Would Connecticut be ready for an avian flu pandemic?


CT Insider – Thursday, March 13, 2025
By Jordan Nathaniel Fenster

There’s been an ongoing outbreak of avian influenza, commonly called bird flu, since 2022. It’s not yet considered a pandemic but it could very easily become one, experts say, and the United States may not be ready to handle it.

The tipping point will be human-to-human transmission of the H5N1 virus, according to Anice Lowen, professor of microbiology and immunology and influenza specialist at Emory University in Georgia.

“The virus is not transmitting between humans, and that’s a very good thing,” she said. “That is the change that would lead to a pandemic.”

Avian flu is not new.
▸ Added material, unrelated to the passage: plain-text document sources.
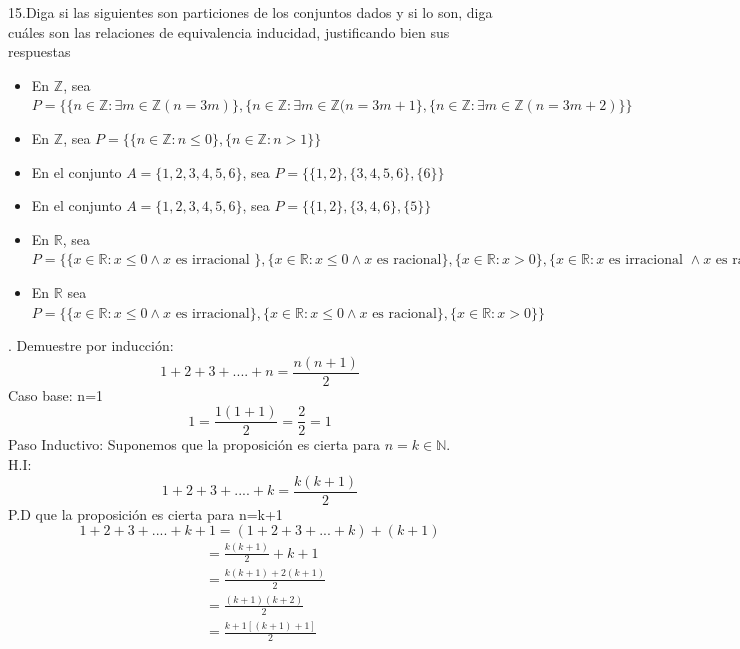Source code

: \documentclass[letterpaper]{article}
\newcommand{\R}{\mathds{R}}
\newcommand{\Z}{\mathds{Z}}
\renewcommand{\*}{\cdot}
\theoremstyle{definition}
\begin{document}
\noindent15.Diga si las siguientes son particiones de los conjuntos dados y si lo son, diga cuáles son las relaciones de equivalencia inducidad, justificando bien sus respuestas
\begin{itemize}
	\item  En $ \Z $, sea $ P = \{ \{ n \in \Z : \exists m \in \Z(n = 3m) \}, \{ n \in \Z : \exists m \in \Z(n = 3m+1 \}, \{ n \in \Z : \exists m \in \Z(n = 3m + 2)  \} \}$
	\item En $  \Z $, sea $ P = \{ \{ n \in \Z :n \leq 0 \}, \{ n \in \Z: n > 1 \} \}  $
	\item En el conjunto $ A= \{1,2,3,4,5,6 \} $, sea $ P = \{ \{ 1,2\},\{3,4,5,6 \},\{6 \} \} $
	\item En el conjunto $ A= \{1,2,3,4,5,6 \} $, sea $ P = \{ \{ 1,2\},\{3,4,6 \},\{5 \} \} $
	\item En $ \R $, sea $ P = \{ \{ x \in \R: x \leq 0 \land x \text{ es irracional } \},\{x \in \R: x \leq 0 \land x \text{ es racional} \},\{x \in \R: x>0 \},\{x \in \R: x \text{ es irracional } \land x \text{ es racional } \}  \} $ 
	\item En $ \R $ sea $ P = \{  \{ x \in \R: x \leq 0 \land x \text{ es irracional} \},\{ x \in \R : x \leq0 \land x \text{ es racional} \},\{ x \in \R: x > 0 \}  \} $
\end{itemize}


. Demuestre por inducción:
$$1+2+3+....+ n = \frac{n(n+1)}{2}$$
Caso base: n=1
$$1 = \frac{1(1+1)}{2} = \frac{2}{2} = 1$$
Paso Inductivo: Suponemos que la proposición es cierta para $n=k \in \mathbb{N}.$\\
H.I:
$$1+2+3+....+ k = \frac{k(k+1)}{2}$$
P.D que la proposición es cierta para n=k+1
$$1+2+3+....+ k + 1 = (1+2+3+...+k) + (k+1)$$
\begin{align*}
	&=\frac{k(k+1)}{2}+k+1\\
	&=\frac{k(k+1)+2(k+1)}{2}\\
	&=\frac{(k+1)(k+2)}{2}\\
	&=\frac{k+1[(k+1)+1]}{2}
\end{align*}
\end{document}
There have been outbreaks seen in bird populations since 1959, and in humans since 1997. This latest outbreak of H5N1, the virus that causes avian influenza, has been detected in 166 million birds since 2022 in every state, including Connecticut.

Most of those infections have been seen in wild bird populations, with two known instances of backyard poultry flocks catching the virus in Connecticut. There have been no instances yet of commercial poultry flocks catching the virus in Connecticut, though there have been in other states.

So far, there have been no confirmed human cases in Connecticut, and a total of 70 nationwide, including one death from the disease in Louisiana. “The patient contracted H5N1 after exposure to a combination of a non-commercial backyard flock and wild birds,” that state’s department of health said in a January news release.

New ways of transmission

The difference with this outbreak, Lowen said, is that the virus is acting in new ways. This is the first time, for example, that H5N1 has been seen in dairy cattle, and farm workers have caught it from their herds.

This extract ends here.